------ Data for the task ------

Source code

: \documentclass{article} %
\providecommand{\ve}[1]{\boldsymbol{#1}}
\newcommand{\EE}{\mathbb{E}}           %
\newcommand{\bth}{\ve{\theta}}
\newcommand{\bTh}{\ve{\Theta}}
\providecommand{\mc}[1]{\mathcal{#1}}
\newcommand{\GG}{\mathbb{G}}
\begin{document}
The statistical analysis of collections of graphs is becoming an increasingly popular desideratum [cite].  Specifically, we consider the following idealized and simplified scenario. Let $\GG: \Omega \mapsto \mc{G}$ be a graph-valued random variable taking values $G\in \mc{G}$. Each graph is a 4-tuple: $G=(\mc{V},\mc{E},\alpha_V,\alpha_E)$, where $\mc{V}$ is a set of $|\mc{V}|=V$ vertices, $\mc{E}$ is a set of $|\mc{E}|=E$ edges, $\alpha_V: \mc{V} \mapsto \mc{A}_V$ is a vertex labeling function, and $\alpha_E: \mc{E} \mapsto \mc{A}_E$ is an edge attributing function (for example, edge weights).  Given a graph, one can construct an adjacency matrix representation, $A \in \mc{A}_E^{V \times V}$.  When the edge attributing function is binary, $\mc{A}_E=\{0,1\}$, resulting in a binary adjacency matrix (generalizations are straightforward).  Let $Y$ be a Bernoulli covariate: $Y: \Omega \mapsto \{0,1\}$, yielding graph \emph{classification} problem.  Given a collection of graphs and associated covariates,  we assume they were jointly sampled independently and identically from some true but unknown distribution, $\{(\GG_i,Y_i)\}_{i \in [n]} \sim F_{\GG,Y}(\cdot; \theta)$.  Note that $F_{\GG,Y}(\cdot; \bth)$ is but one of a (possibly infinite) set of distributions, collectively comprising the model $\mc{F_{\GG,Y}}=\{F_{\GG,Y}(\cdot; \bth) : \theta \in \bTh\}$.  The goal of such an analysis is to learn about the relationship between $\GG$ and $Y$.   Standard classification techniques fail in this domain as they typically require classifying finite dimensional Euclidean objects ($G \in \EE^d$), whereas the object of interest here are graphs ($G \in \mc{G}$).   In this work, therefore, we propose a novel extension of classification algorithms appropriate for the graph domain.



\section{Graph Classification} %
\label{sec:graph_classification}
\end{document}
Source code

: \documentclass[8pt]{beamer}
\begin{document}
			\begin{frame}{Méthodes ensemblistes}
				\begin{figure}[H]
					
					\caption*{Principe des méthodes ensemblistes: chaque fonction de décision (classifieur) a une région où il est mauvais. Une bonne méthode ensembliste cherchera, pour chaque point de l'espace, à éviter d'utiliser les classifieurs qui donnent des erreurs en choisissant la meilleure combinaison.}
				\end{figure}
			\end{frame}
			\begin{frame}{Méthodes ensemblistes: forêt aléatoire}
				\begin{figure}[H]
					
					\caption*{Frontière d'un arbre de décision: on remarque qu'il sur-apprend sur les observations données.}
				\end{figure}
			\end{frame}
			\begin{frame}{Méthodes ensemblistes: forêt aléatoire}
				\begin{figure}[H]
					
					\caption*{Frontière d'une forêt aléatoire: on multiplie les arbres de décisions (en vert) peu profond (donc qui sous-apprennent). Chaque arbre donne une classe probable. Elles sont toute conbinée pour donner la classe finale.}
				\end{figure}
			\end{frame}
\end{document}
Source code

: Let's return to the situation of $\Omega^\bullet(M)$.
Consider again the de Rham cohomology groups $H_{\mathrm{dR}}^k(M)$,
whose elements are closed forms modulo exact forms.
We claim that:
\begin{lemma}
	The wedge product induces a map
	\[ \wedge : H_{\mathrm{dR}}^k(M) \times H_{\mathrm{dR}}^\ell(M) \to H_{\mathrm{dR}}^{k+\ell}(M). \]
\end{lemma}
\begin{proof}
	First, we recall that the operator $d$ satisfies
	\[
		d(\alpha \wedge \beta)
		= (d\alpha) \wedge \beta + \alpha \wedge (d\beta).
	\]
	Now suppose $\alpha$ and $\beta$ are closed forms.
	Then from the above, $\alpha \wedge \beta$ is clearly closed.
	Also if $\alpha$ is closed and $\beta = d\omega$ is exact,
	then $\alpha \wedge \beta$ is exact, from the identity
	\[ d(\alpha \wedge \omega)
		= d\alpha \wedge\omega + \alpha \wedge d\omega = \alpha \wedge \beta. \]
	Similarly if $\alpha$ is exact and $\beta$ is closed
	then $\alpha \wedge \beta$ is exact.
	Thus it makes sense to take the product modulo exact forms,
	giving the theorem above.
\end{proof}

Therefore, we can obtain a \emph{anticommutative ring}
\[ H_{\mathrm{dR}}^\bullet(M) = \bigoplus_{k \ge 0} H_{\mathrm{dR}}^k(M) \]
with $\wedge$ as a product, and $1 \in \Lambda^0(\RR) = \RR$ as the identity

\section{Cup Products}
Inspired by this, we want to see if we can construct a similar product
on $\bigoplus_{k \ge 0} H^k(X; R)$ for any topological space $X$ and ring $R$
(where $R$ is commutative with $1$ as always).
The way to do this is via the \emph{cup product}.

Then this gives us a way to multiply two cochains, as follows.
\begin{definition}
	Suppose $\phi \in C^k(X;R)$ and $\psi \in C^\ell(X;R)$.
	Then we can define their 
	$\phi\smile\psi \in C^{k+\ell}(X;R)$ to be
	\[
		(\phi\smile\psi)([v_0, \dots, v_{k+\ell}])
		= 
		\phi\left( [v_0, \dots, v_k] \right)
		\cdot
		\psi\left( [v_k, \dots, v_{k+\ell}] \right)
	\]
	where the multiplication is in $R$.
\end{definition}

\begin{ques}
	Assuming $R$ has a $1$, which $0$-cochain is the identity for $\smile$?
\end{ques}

------

What needs to be done. In the records above, find every line containing the word "dots" and show it.

Solution to the exercise.
		(\phi\smile\psi)([v_0, \dots, v_{k+\ell}])
		\phi\left( [v_0, \dots, v_k] \right)
		\psi\left( [v_k, \dots, v_{k+\ell}] \right)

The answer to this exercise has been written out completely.